━━━━━ Entries shown
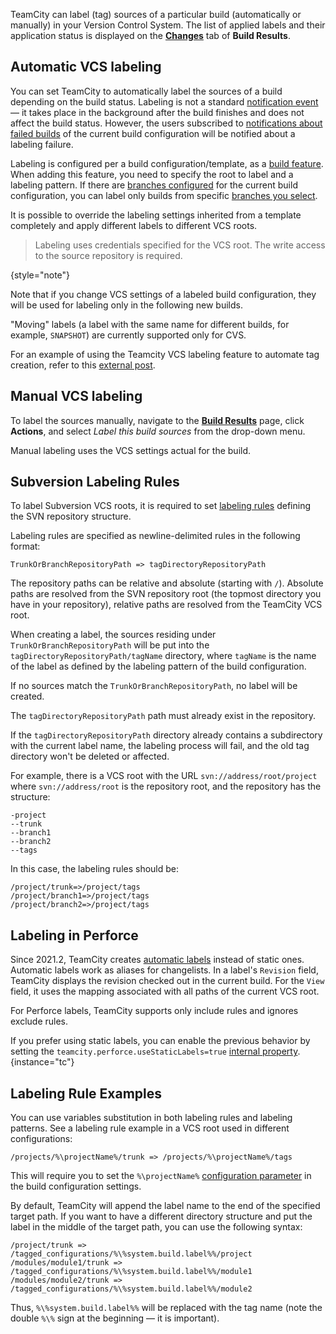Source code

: [//]: # (title: VCS Labeling)
[//]: # (auxiliary-id: VCS Labeling)

TeamCity can label (tag) sources of a particular build (automatically or manually) in your Version Control System. The list of applied labels and their application status is displayed on the __[Changes](build-results-page.md#Changes+Tab)__ tab of __Build Results__.

## Automatic VCS labeling

You can set TeamCity to automatically label the sources of a build depending on the build status. Labeling is not a standard [notification event](adding-notification-rules.md#Which+Events+Will+Trigger+Notifications) — it takes place in the background after the build finishes and does not affect the build status. However, the users subscribed to [notifications about failed builds](adding-notification-rules.md#Which+Events+Will+Trigger+Notifications) of the current build configuration will be notified about a labeling failure.

Labeling is configured per a build configuration/template, as a [build feature](adding-build-features.md). When adding this feature, you need to specify the root to label and a labeling pattern. If there are [branches configured](working-with-feature-branches.md) for the current build configuration, you can label only builds from specific [branches you select](branch-filter.md).

It is possible to override the labeling settings inherited from a template completely and apply different labels to different VCS roots.

>Labeling uses credentials specified for the VCS root. The write access to the source repository is required.
> 
{style="note"}

Note that if you change VCS settings of a labeled build configuration, they will be used for labeling only in the following new builds.

"Moving" labels (a label with the same name for different builds, for example, `SNAPSHOT`) are currently supported only for CVS.

For an example of using the Teamcity VCS labeling feature to automate tag creation, refer to this [external post](http://laurentkempe.com/2010/06/03/Build-and-Deployment-automation-VCS-Root-and-Labeling-in-TeamCity/).

## Manual VCS labeling

To label the sources manually, navigate to the __[Build Results](working-with-build-results.md)__ page, click __Actions__, and select _Label this build sources_ from the drop-down menu.

Manual labeling uses the VCS settings actual for the build.

<anchor name="SubversionLabelingRules"/>

## Subversion Labeling Rules
[//]: # (AltHead: SubversionLabelingRules)

To label Subversion VCS roots, it is required to set [labeling rules](subversion.md#Labeling+settings) defining the SVN repository structure.

Labeling rules are specified as newline-delimited rules in the following format:

```
TrunkOrBranchRepositoryPath => tagDirectoryRepositoryPath

```

The repository paths can be relative and absolute (starting with `/`). Absolute paths are resolved from the SVN repository root (the topmost directory you have in your repository), relative paths are resolved from the TeamCity VCS root.

When creating a label, the sources residing under `TrunkOrBranchRepositoryPath` will be put into the `tagDirectoryRepositoryPath/tagName` directory, where `tagName` is the name of the label as defined by the labeling pattern of the build configuration.

If no sources match the `TrunkOrBranchRepositoryPath`, no label will be created.

The `tagDirectoryRepositoryPath` path must already exist in the repository.

If the `tagDirectoryRepositoryPath` directory already contains a subdirectory with the current label name, the labeling process will fail, and the old tag directory won't be deleted or affected.

For example, there is a VCS root with the URL `svn://address/root/project` where `svn://address/root` is the repository root, and the repository has the structure:

```
-project
--trunk
--branch1
--branch2
--tags

```

In this case, the labeling rules should be:

```
/project/trunk=>/project/tags
/project/branch1=>/project/tags
/project/branch2=>/project/tags

```

## Labeling in Perforce

Since 2021.2, TeamCity creates [automatic labels](https://www.perforce.com/manuals/p4guide/Content/P4Guide/labels.alias.html) instead of static ones. Automatic labels work as aliases for changelists. In a label's `Revision` field, TeamCity displays the revision checked out in the current build. For the `View` field, it uses the mapping associated with all paths of the current VCS root.

For Perforce labels, TeamCity supports only include rules and ignores exclude rules.

If you prefer using static labels, you can enable the previous behavior by setting the `teamcity.perforce.useStaticLabels=true` [internal property](server-startup-properties.md#TeamCity+Internal+Properties).
{instance="tc"}

## Labeling Rule Examples

You can use variables substitution in both labeling rules and labeling patterns. See a labeling rule example in a VCS root used in different configurations:

```
/projects/%\projectName%/trunk => /projects/%\projectName%/tags

```

This will require you to set the `%\projectName%` [configuration parameter](configuring-build-parameters.md) in the build configuration settings.

By default, TeamCity will append the label name to the end of the specified target path. If you want to have a different directory structure and put the label in the middle of the target path, you can use the following syntax:

```
/project/trunk => /tagged_configurations/%\%system.build.label%%/project
/modules/module1/trunk => /tagged_configurations/%\%system.build.label%%/module1
/modules/module2/trunk => /tagged_configurations/%\%system.build.label%%/module2

```

Thus, `%\%system.build.label%%` will be replaced with the tag name (note the double `%\%` sign at the beginning — it is important).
━━━━━━━━━━
Show, from the records above, every line that includes "status".

TeamCity can label (tag) sources of a particular build (automatically or manually) in your Version Control System. The list of applied labels and their application status is displayed on the __[Changes](build-results-page.md#Changes+Tab)__ tab of __Build Results__.
You can set TeamCity to automatically label the sources of a build depending on the build status. Labeling is not a standard [notification event](adding-notification-rules.md#Which+Events+Will+Trigger+Notifications) — it takes place in the background after the build finishes and does not affect the build status. However, the users subscribed to [notifications about failed builds](adding-notification-rules.md#Which+Events+Will+Trigger+Notifications) of the current build configuration will be notified about a labeling failure.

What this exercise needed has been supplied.